In another aspect, the invention features fittings, particularly screw- or push-fit fittings, valves or compression joints, due to the fact that these were produced by the inventive use of a steel alloy. With regard to the advantages of the fittings, valves and compression joints produced in this way, reference is therefore made to the previous remarks on the inventive use of the steel alloy.

There is now a variety of possibilities for configuring and refining the inventive use as well as the inventive components. In this respect reference is made to the claims subordinate to patent claim 1 as well as to the description of exemplary embodiments in conjunction with the drawing.

BRIEF DESCRIPTION OF THE DRAWINGS

The drawing shows in:

FIGS. 1a)-d) perspective views of four exemplary embodiments of inventive fittings, valves and compression joints.

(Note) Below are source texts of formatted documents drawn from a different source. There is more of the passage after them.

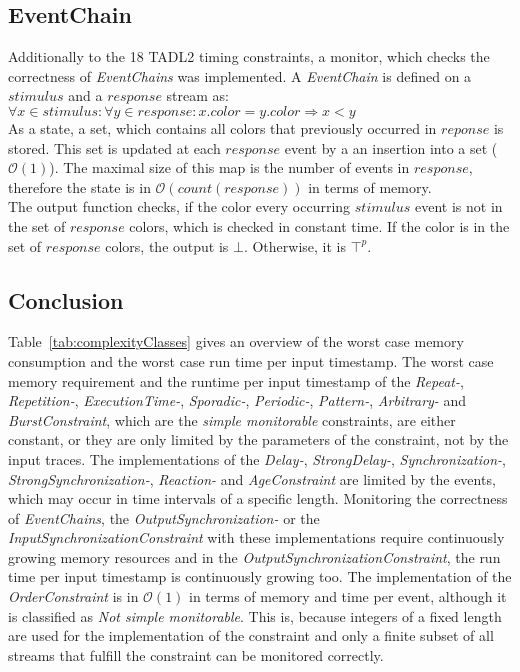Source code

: \subsection{EventChain}
	Additionally to the 18 TADL2 timing constraints, a monitor, which checks the correctness of \textit{EventChains} was implemented. A \textit{EventChain} is defined on a $stimulus$ and a $response$ stream as:\\[10pt]
	$\forall x \in stimulus:\forall y\in response: x.color=y.color\Rightarrow x<y$\\[10pt]
	As a state, a set, which contains all colors that previously occurred in $reponse$ is stored. This set is updated at each $response$  event by a an insertion into a set ($\mathcal{O}(1)$). The maximal size of this map is the number of events in $response$, therefore the state is in $\mathcal{O}(count(response))$ in terms of memory.\\
	The output function checks, if the color every occurring $stimulus$ event is not in the set of $response$ colors, which is checked in constant time. If the color is in the set of $response$ colors, the output is $\bot$. Otherwise, it is $\top^p$.
	
\subsection{Conclusion}
Table~\ref{tab:complexityClasses} gives an overview of the worst case memory consumption and the worst case run time per input timestamp. The worst case memory requirement and the runtime per input timestamp of the \textit{Repeat-}, \textit{Repetition-}, \textit{ExecutionTime-}, \textit{Sporadic-}, \textit{Periodic-}, \textit{Pattern-}, \textit{Arbitrary-} and \textit{BurstConstraint}, which are the \textit{simple monitorable} constraints, are either constant, or they are only limited by the parameters of the constraint, not by the input traces. The implementations of the \textit{Delay-}, \textit{StrongDelay-}, \textit{Synchronization-}, \textit{StrongSynchronization-}, \textit{Reaction-} and \textit{AgeConstraint} are limited by the events, which may occur in time intervals of a specific length. Monitoring the correctness of \textit{EventChains}, the \textit{OutputSynchronization-} or the \textit{InputSynchronizationConstraint} with these implementations require continuously growing memory resources and in the \textit{OutputSynchronizationConstraint}, the run time per input timestamp is continuously growing too. The implementation of the \textit{OrderConstraint} is in $\mathcal{O}(1)$ in terms of memory and time per event, although it is classified as \textit{Not simple monitorable}. This is, because integers of a fixed length are used for the implementation of the constraint and only a finite subset of all streams that fulfill the constraint can be monitored correctly.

An exemplary embodiment of the inventive fittings is the valve housing 1 shown in FIG. 1a) for example. The valve housing 1, ranked among the fittings, has fairly thick walls in some parts and can be produced from solid metal by machining for example, but also by drop forging the ferritic or ferritic-austenitic steel alloys containing the alloying constituents indicated above.

In particular a titanium content of 0.15-0.8 by wt-% ensures good resistance of the valve housing 1 to intercrystalline corrosion, despite the heavy wall thickness. When welding the valve housing 1 according to the invention, attention must be paid to ensure that heat ingress is as little as possible, since otherwise the steel alloy has a tendency to heavy grain growth and intercrystalline corrosion. Preferably welding is therefore performed with laser methods, which are optimized for as little heat ingress as possible. By adding up to 2.5 by wt-% molybdenum the valve housing 1 can be additionally protected against intercrystalline corrosion.

Although the ferritic or ferritic-austenitic steel alloy according to the invention is limited in its formability, compared to deep drawing steel, the formability permits the production of end caps 2 (FIG. 1b)), which were made by deep-drawing from a strip of corresponding steel alloy, provided the metal is able to flow during transformation. In a further cold forming step an O-ring groove 3 can be made in the end cap 2 for example. FIG. 1c) shows a compression joint 4. The compression joint 4 consists of a pipe with an over bend 5 and connection pieces 6 at both ends. The over bend 5 is produced by bending, whereas the connecting pieces 6 are fitted to the compression joint 4 by flattening and mushrooming over for example, but also by using an internal high pressure forming process. The connecting pieces 6 can be pushed onto a corresponding connecting piece, a pipe for example, and compressed with this, so that a tight connection is obtained.

The T-piece 7 shown in FIG. 1d) has O-ring groves 3 at the two opposite connection ends, which are intended for the connection to compression joints for example. The T-piece 7 for example can be made by internal high pressure forming of a longitudinally welded pipe, the thread 8 being produced by machining for example. However the thread 8 can also be produced by roller-burnishing. As further forming processes upsetting, crimping, necking out and widening can be mentioned. The inventive use of the ferritic or ferritic-austenitic steel alloy not only permits the use of conventional forming techniques, but results in the production of particularly corrosion resistant and low-cost fittings, valves or compression joints for fluid or drinking water ducting systems.